DJL Serving Inference¶

Overview¶

DJL Serving Inference refers to the process of loading a model into memory with DJL Serving in order to make predictions based on input data.

Predictions API:

POST /predictions/{model_name}

POST /predictions/{model_name}/{version}

Note: Including {version} is optional. If omitted, the latest version of the model is used.

You can run inference using:

UI
Curl
Postman
Python
Java

UI¶

See the Model Inference section of the DJL Serving Console to see how to make inference requests using UI.

Curl¶

We can use the curl tool to send a predict request as a POST to DJL Serving's REST endpoint.

In the first example, let's load an Image Classification model and make predictions. An Image Classification model generally takes images as input and output a list of categories with probabilities.

# Register model
curl -X POST "http://localhost:8080/models?url=https://resources.djl.ai/demo/pytorch/traced_resnet18.zip&engine=PyTorch"

# Run inference
curl -O https://resources.djl.ai/images/kitten.jpg
curl -X POST http://localhost:8080/predictions/traced_resnet18 -T kitten.jpg

The above command specifies the image as binary input. Or you can use multipart/form-data format as below:

curl -X POST http://localhost:8080/predictions/traced_resnet18 -F "data=@kitten.jpg"

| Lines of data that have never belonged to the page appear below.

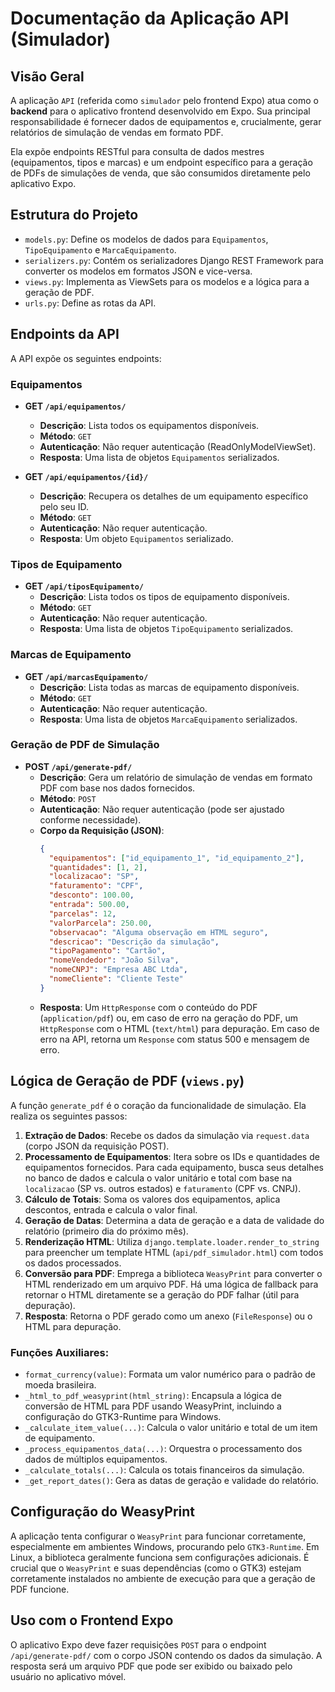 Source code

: # Documentação da Aplicação API (Simulador)

## Visão Geral

A aplicação `API` (referida como `simulador` pelo frontend Expo) atua como o **backend** para o aplicativo frontend desenvolvido em Expo. Sua principal responsabilidade é fornecer dados de equipamentos e, crucialmente, gerar relatórios de simulação de vendas em formato PDF.

Ela expõe endpoints RESTful para consulta de dados mestres (equipamentos, tipos e marcas) e um endpoint específico para a geração de PDFs de simulações de venda, que são consumidos diretamente pelo aplicativo Expo.

## Estrutura do Projeto

- `models.py`: Define os modelos de dados para `Equipamentos`, `TipoEquipamento` e `MarcaEquipamento`.
- `serializers.py`: Contém os serializadores Django REST Framework para converter os modelos em formatos JSON e vice-versa.
- `views.py`: Implementa as ViewSets para os modelos e a lógica para a geração de PDF.
- `urls.py`: Define as rotas da API.

## Endpoints da API

A API expõe os seguintes endpoints:

### Equipamentos

- **GET `/api/equipamentos/`**
  - **Descrição**: Lista todos os equipamentos disponíveis.
  - **Método**: `GET`
  - **Autenticação**: Não requer autenticação (ReadOnlyModelViewSet).
  - **Resposta**: Uma lista de objetos `Equipamentos` serializados.

- **GET `/api/equipamentos/{id}/`**
  - **Descrição**: Recupera os detalhes de um equipamento específico pelo seu ID.
  - **Método**: `GET`
  - **Autenticação**: Não requer autenticação.
  - **Resposta**: Um objeto `Equipamentos` serializado.

### Tipos de Equipamento

- **GET `/api/tiposEquipamento/`**
  - **Descrição**: Lista todos os tipos de equipamento disponíveis.
  - **Método**: `GET`
  - **Autenticação**: Não requer autenticação.
  - **Resposta**: Uma lista de objetos `TipoEquipamento` serializados.

### Marcas de Equipamento

- **GET `/api/marcasEquipamento/`**
  - **Descrição**: Lista todas as marcas de equipamento disponíveis.
  - **Método**: `GET`
  - **Autenticação**: Não requer autenticação.
  - **Resposta**: Uma lista de objetos `MarcaEquipamento` serializados.

### Geração de PDF de Simulação

- **POST `/api/generate-pdf/`**
  - **Descrição**: Gera um relatório de simulação de vendas em formato PDF com base nos dados fornecidos.
  - **Método**: `POST`
  - **Autenticação**: Não requer autenticação (pode ser ajustado conforme necessidade).
  - **Corpo da Requisição (JSON)**:
    ```json
    {
      "equipamentos": ["id_equipamento_1", "id_equipamento_2"],
      "quantidades": [1, 2],
      "localizacao": "SP",
      "faturamento": "CPF",
      "desconto": 100.00,
      "entrada": 500.00,
      "parcelas": 12,
      "valorParcela": 250.00,
      "observacao": "Alguma observação em HTML seguro",
      "descricao": "Descrição da simulação",
      "tipoPagamento": "Cartão",
      "nomeVendedor": "João Silva",
      "nomeCNPJ": "Empresa ABC Ltda",
      "nomeCliente": "Cliente Teste"
    }
    ```
  - **Resposta**: Um `HttpResponse` com o conteúdo do PDF (`application/pdf`) ou, em caso de erro na geração do PDF, um `HttpResponse` com o HTML (`text/html`) para depuração. Em caso de erro na API, retorna um `Response` com status 500 e mensagem de erro.

## Lógica de Geração de PDF (`views.py`)

A função `generate_pdf` é o coração da funcionalidade de simulação. Ela realiza os seguintes passos:

1.  **Extração de Dados**: Recebe os dados da simulação via `request.data` (corpo JSON da requisição POST).
2.  **Processamento de Equipamentos**: Itera sobre os IDs e quantidades de equipamentos fornecidos. Para cada equipamento, busca seus detalhes no banco de dados e calcula o valor unitário e total com base na `localizacao` (SP vs. outros estados) e `faturamento` (CPF vs. CNPJ).
3.  **Cálculo de Totais**: Soma os valores dos equipamentos, aplica descontos, entrada e calcula o valor final.
4.  **Geração de Datas**: Determina a data de geração e a data de validade do relatório (primeiro dia do próximo mês).
5.  **Renderização HTML**: Utiliza `django.template.loader.render_to_string` para preencher um template HTML (`api/pdf_simulador.html`) com todos os dados processados.
6.  **Conversão para PDF**: Emprega a biblioteca `WeasyPrint` para converter o HTML renderizado em um arquivo PDF. Há uma lógica de fallback para retornar o HTML diretamente se a geração do PDF falhar (útil para depuração).
7.  **Resposta**: Retorna o PDF gerado como um anexo (`FileResponse`) ou o HTML para depuração.

### Funções Auxiliares:

-   `format_currency(value)`: Formata um valor numérico para o padrão de moeda brasileira.
-   `_html_to_pdf_weasyprint(html_string)`: Encapsula a lógica de conversão de HTML para PDF usando WeasyPrint, incluindo a configuração do GTK3-Runtime para Windows.
-   `_calculate_item_value(...)`: Calcula o valor unitário e total de um item de equipamento.
-   `_process_equipamentos_data(...)`: Orquestra o processamento dos dados de múltiplos equipamentos.
-   `_calculate_totals(...)`: Calcula os totais financeiros da simulação.
-   `_get_report_dates()`: Gera as datas de geração e validade do relatório.

## Configuração do WeasyPrint

A aplicação tenta configurar o `WeasyPrint` para funcionar corretamente, especialmente em ambientes Windows, procurando pelo `GTK3-Runtime`. Em Linux, a biblioteca geralmente funciona sem configurações adicionais. É crucial que o `WeasyPrint` e suas dependências (como o GTK3) estejam corretamente instalados no ambiente de execução para que a geração de PDF funcione.

## Uso com o Frontend Expo

O aplicativo Expo deve fazer requisições `POST` para o endpoint `/api/generate-pdf/` com o corpo JSON contendo os dados da simulação. A resposta será um arquivo PDF que pode ser exibido ou baixado pelo usuário no aplicativo móvel.

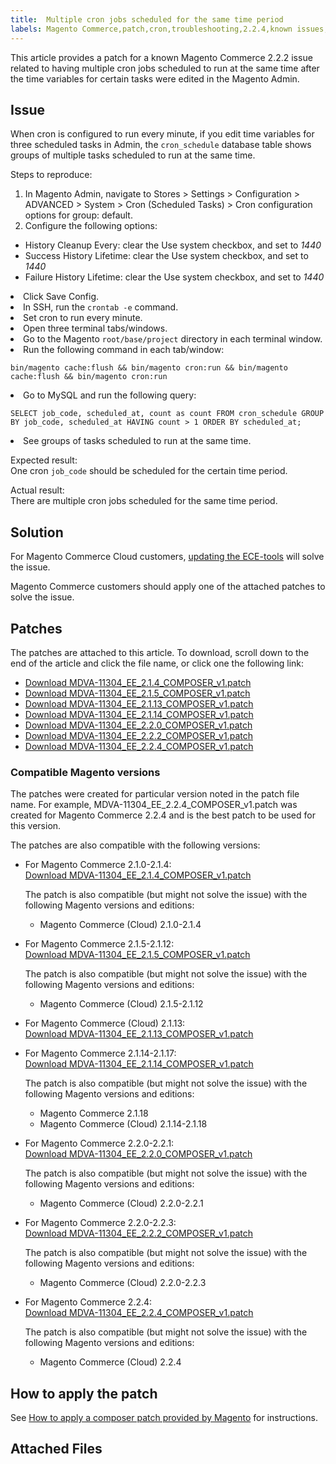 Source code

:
 ```yaml
---
title:  Multiple cron jobs scheduled for the same time period
labels: Magento Commerce,patch,cron,troubleshooting,2.2.4,known issues,2.2.2,2.1.4,2.1.5,2.1.13,2.1.14,2.2.0
---
```


This article provides a patch for a known Magento Commerce 2.2.2 issue related to having multiple cron jobs scheduled to run at the same time after the time variables for certain tasks were edited in the Magento Admin.

## Issue

When cron is configured to run every minute, if you edit time variables for three scheduled tasks in Admin, the `` cron_schedule `` database table shows groups of multiple tasks scheduled to run at the same time.

Steps to reproduce:

1. In Magento Admin, navigate to Stores > Settings > Configuration > ADVANCED > System > Cron (Scheduled Tasks) > Cron configuration options for group: default.
1. Configure the following options:

* History Cleanup Every: clear the Use system checkbox, and set to _1440_
* Success History Lifetime: clear the Use system checkbox, and set to _1440_
* Failure History Lifetime: clear the Use system checkbox, and set to _1440_

<li>Click Save Config.</li>
<li>In SSH, run the <code>crontab -e</code> command.</li>
<li>Set cron to run every minute.</li>
<li>Open three terminal tabs/windows.</li>
<li>Go to the Magento <code>root/base/project</code> directory in each terminal window.</li>
<li>Run the following command in each tab/window:<pre><code class="language-bash">bin/magento cache:flush &amp;&amp; bin/magento cron:run &amp;&amp; bin/magento cache:flush &amp;&amp; bin/magento cron:run</code></pre></li>
<li>Go to MySQL and run the following query:<pre><code class="language-sql">SELECT job_code, scheduled_at, count as count FROM cron_schedule GROUP BY job_code, scheduled_at HAVING count > 1 ORDER BY scheduled_at;</code></pre></li>
<li>See groups of tasks scheduled to run at the same time.</li>

Expected result:  
 One cron `` job_code `` should be scheduled for the certain time period.

Actual result:  
 There are multiple cron jobs scheduled for the same time period.

## Solution

For Magento Commerce Cloud customers, [updating the ECE-tools](https://devdocs.magento.com/guides/v2.2/cloud/project/ece-tools-update.html) will solve the issue.

Magento Commerce customers should apply one of the attached patches to solve the issue.

## Patches

The patches are attached to this article. To download, scroll down to the end of the article and click the file name, or click one the following link:

* [Download MDVA-11304\_EE\_2.1.4\_COMPOSER\_v1.patch](https://support.magento.com/hc/en-us/article_attachments/360025797991/MDVA-11304_EE_2.1.4_COMPOSER_v1.patch)
* [Download MDVA-11304\_EE\_2.1.5\_COMPOSER\_v1.patch](https://support.magento.com/hc/en-us/article_attachments/360025798031/MDVA-11304_EE_2.1.5_COMPOSER_v1.patch)
* [Download MDVA-11304\_EE\_2.1.13\_COMPOSER\_v1.patch](https://support.magento.com/hc/en-us/article_attachments/360025786332/MDVA-11304_EE_2.1.13_COMPOSER_v1.patch)
* [Download MDVA-11304\_EE\_2.1.14\_COMPOSER\_v1.patch](https://support.magento.com/hc/en-us/article_attachments/360025798071/MDVA-11304_EE_2.1.14_COMPOSER_v1.patch)
* [Download MDVA-11304\_EE\_2.2.0\_COMPOSER\_v1.patch](https://support.magento.com/hc/en-us/article_attachments/360025786392/MDVA-11304_EE_2.2.0_COMPOSER_v1.patch)
* [Download MDVA-11304\_EE\_2.2.2\_COMPOSER\_v1.patch](https://support.magento.com/hc/en-us/article_attachments/360025786432/MDVA-11304_EE_2.2.2_COMPOSER_v1.patch)
* [Download MDVA-11304\_EE\_2.2.4\_COMPOSER\_v1.patch](https://support.magento.com/hc/en-us/article_attachments/360025786472/MDVA-11304_EE_2.2.4_COMPOSER_v1.patch)

### Compatible Magento versions

The patches were created for particular version noted in the patch file name. For example, MDVA-11304\_EE\_2.2.4\_COMPOSER\_v1.patch was created for Magento Commerce 2.2.4 and is the best patch to be used for this version.

The patches are also compatible with the following versions:

* For Magento Commerce 2.1.0-2.1.4:  
     [Download MDVA-11304\_EE\_2.1.4\_COMPOSER\_v1.patch](https://support.magento.com/hc/en-us/article_attachments/360025797991/MDVA-11304_EE_2.1.4_COMPOSER_v1.patch)
    
    The patch is also compatible (but might not solve the issue) with the following Magento versions and editions:
    
    
    
    * Magento Commerce (Cloud) 2.1.0-2.1.4
    
    
    
* For Magento Commerce 2.1.5-2.1.12:  
     [Download MDVA-11304\_EE\_2.1.5\_COMPOSER\_v1.patch](https://support.magento.com/hc/en-us/article_attachments/360025798031/MDVA-11304_EE_2.1.5_COMPOSER_v1.patch)
    
    The patch is also compatible (but might not solve the issue) with the following Magento versions and editions:
    
    
    
    * Magento Commerce (Cloud) 2.1.5-2.1.12
    
    
    
* For Magento Commerce (Cloud) 2.1.13:  
     [Download MDVA-11304\_EE\_2.1.13\_COMPOSER\_v1.patch](https://support.magento.com/hc/en-us/article_attachments/360025786332/MDVA-11304_EE_2.1.13_COMPOSER_v1.patch)
* For Magento Commerce 2.1.14-2.1.17:  
     [Download MDVA-11304\_EE\_2.1.14\_COMPOSER\_v1.patch](https://support.magento.com/hc/en-us/article_attachments/360025798071/MDVA-11304_EE_2.1.14_COMPOSER_v1.patch)
    
    The patch is also compatible (but might not solve the issue) with the following Magento versions and editions:
    
    
    
    * Magento Commerce 2.1.18
    * Magento Commerce (Cloud) 2.1.14-2.1.18
    
    
    
* For Magento Commerce 2.2.0-2.2.1:  
     [Download MDVA-11304\_EE\_2.2.0\_COMPOSER\_v1.patch](https://support.magento.com/hc/en-us/article_attachments/360025786392/MDVA-11304_EE_2.2.0_COMPOSER_v1.patch)
    
    The patch is also compatible (but might not solve the issue) with the following Magento versions and editions:
    
    
    
    * Magento Commerce (Cloud) 2.2.0-2.2.1
    
    
    
* For Magento Commerce 2.2.0-2.2.3:  
     [Download MDVA-11304\_EE\_2.2.2\_COMPOSER\_v1.patch](https://support.magento.com/hc/en-us/article_attachments/360025786432/MDVA-11304_EE_2.2.2_COMPOSER_v1.patch)
    
    The patch is also compatible (but might not solve the issue) with the following Magento versions and editions:
    
    
    
    * Magento Commerce (Cloud) 2.2.0-2.2.3
    
    
    
* For Magento Commerce 2.2.4:  
     [Download MDVA-11304\_EE\_2.2.4\_COMPOSER\_v1.patch](https://support.magento.com/hc/en-us/article_attachments/360025786472/MDVA-11304_EE_2.2.4_COMPOSER_v1.patch)
    
    The patch is also compatible (but might not solve the issue) with the following Magento versions and editions:
    
    
    
    * Magento Commerce (Cloud) 2.2.4
    
    
    

## How to apply the patch

See [How to apply a composer patch provided by Magento](https://support.magento.com/hc/en-us/articles/360028367731) for instructions.

## Attached Files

This should return the following result:

[
  {
    "className": "n02123045 tabby, tabby cat",
    "probability": 0.4021684527397156
  },
  {
    "className": "n02123159 tiger cat",
    "probability": 0.2915370762348175
  },
  {
    "className": "n02124075 Egyptian cat",
    "probability": 0.27031460404396057
  },
  {
    "className": "n02123394 Persian cat",
    "probability": 0.007626926526427269
  },
  {
    "className": "n02127052 lynx, catamount",
    "probability": 0.004957367666065693
  }
]

In the second example, we can load a HuggingFace Bert QA model and make predictions.

# Register model
curl -X POST "http://localhost:8080/models?url=https://mlrepo.djl.ai/model/nlp/question_answer/ai/djl/huggingface/pytorch/deepset/bert-base-cased-squad2/0.0.1/bert-base-cased-squad2.zip&engine=PyTorch"

# Run inference
curl -k -X POST http://localhost:8080/predictions/bert_base_cased_squad2 -H "Content-Type: application/json" \
    -d '{"question": "How is the weather", "paragraph": "The weather is nice, it is beautiful day"}'

The above curl command passes the data to the server using the Content-Type application/json.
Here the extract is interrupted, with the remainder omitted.